*** Opening ENTRIES SHOWN ***

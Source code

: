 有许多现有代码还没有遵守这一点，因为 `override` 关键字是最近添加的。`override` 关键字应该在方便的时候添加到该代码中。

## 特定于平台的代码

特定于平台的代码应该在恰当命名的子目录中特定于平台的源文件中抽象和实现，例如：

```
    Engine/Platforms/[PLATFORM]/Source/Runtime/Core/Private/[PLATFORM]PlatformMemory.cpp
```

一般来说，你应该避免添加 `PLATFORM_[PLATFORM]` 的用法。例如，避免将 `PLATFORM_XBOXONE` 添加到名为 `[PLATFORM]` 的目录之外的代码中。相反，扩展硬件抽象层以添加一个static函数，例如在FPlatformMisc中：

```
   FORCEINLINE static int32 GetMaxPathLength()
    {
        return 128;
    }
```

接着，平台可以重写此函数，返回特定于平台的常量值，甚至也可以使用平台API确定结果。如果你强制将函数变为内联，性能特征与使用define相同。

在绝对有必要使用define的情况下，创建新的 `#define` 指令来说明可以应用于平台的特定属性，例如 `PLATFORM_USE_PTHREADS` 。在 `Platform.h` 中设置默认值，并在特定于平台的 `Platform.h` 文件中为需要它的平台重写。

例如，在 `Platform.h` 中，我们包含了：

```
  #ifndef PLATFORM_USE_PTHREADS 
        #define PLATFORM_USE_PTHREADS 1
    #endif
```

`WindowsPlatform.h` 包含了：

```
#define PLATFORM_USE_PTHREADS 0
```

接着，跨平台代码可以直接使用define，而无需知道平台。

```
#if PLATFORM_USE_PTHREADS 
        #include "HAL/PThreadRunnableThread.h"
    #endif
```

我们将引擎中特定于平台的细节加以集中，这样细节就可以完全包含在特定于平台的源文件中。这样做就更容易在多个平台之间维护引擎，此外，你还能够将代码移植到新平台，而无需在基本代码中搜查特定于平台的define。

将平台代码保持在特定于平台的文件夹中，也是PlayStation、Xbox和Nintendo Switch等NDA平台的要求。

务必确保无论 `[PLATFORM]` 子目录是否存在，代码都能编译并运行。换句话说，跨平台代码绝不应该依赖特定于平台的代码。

*** Closing ENTRIES SHOWN ***

REQUIRED WORK ::
Among the lines above, show every one that contains the string "Source".

SOLUTION ::
Source code
    Engine/Platforms/[PLATFORM]/Source/Runtime/Core/Private/[PLATFORM]PlatformMemory.cpp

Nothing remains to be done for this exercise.